Dataset entries
------------
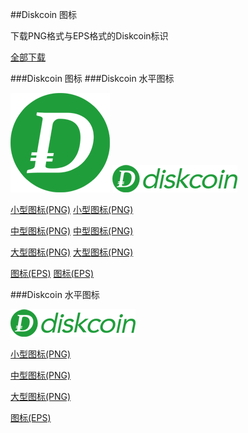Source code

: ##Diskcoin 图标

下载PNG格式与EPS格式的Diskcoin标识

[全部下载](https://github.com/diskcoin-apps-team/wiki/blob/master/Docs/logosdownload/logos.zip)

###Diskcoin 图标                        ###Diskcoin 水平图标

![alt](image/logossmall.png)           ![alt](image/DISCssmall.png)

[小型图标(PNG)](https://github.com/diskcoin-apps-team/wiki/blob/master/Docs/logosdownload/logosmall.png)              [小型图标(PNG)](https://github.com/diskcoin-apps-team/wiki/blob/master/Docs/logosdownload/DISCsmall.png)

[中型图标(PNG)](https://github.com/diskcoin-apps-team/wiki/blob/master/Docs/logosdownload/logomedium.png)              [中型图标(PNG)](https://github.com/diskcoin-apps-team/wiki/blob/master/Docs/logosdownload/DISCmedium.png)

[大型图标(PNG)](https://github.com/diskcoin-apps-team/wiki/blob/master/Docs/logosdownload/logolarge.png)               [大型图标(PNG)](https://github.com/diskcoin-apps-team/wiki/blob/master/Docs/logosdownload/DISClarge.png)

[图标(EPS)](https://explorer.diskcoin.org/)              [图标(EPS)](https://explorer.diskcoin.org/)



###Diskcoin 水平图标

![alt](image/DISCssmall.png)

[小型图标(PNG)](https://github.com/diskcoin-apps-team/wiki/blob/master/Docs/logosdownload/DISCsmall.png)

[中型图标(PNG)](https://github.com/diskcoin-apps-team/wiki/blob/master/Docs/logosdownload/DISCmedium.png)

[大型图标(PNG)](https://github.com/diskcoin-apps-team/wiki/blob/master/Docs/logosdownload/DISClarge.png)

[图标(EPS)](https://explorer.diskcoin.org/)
------------
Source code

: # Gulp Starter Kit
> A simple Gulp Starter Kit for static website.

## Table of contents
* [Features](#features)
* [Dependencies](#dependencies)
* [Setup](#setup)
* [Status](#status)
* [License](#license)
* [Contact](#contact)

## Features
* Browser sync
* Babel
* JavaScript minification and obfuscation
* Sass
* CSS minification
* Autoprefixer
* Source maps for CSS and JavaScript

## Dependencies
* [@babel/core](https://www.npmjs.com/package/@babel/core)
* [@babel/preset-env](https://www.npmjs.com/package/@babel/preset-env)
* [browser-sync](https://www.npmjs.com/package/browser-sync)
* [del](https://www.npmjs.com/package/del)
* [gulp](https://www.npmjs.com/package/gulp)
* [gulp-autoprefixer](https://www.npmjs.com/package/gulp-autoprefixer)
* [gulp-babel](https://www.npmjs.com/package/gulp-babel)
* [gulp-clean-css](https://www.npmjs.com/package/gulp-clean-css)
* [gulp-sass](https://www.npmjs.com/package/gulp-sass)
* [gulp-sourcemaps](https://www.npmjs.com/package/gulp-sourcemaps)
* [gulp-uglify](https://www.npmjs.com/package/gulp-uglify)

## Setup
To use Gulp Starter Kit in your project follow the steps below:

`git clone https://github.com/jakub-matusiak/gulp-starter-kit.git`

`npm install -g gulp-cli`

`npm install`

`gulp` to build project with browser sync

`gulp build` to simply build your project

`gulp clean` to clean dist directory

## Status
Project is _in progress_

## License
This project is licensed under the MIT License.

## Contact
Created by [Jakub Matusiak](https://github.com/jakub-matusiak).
------------
— Assignment —
Using the entries above, return exactly the lines from the line with "build your project" to the line with "Created by [Jakub", counting both of those lines.

— Reply to the task —
`gulp build` to simply build your project

`gulp clean` to clean dist directory

## Status
Project is _in progress_

## License
This project is licensed under the MIT License.

## Contact
Created by [Jakub Matusiak](https://github.com/jakub-matusiak).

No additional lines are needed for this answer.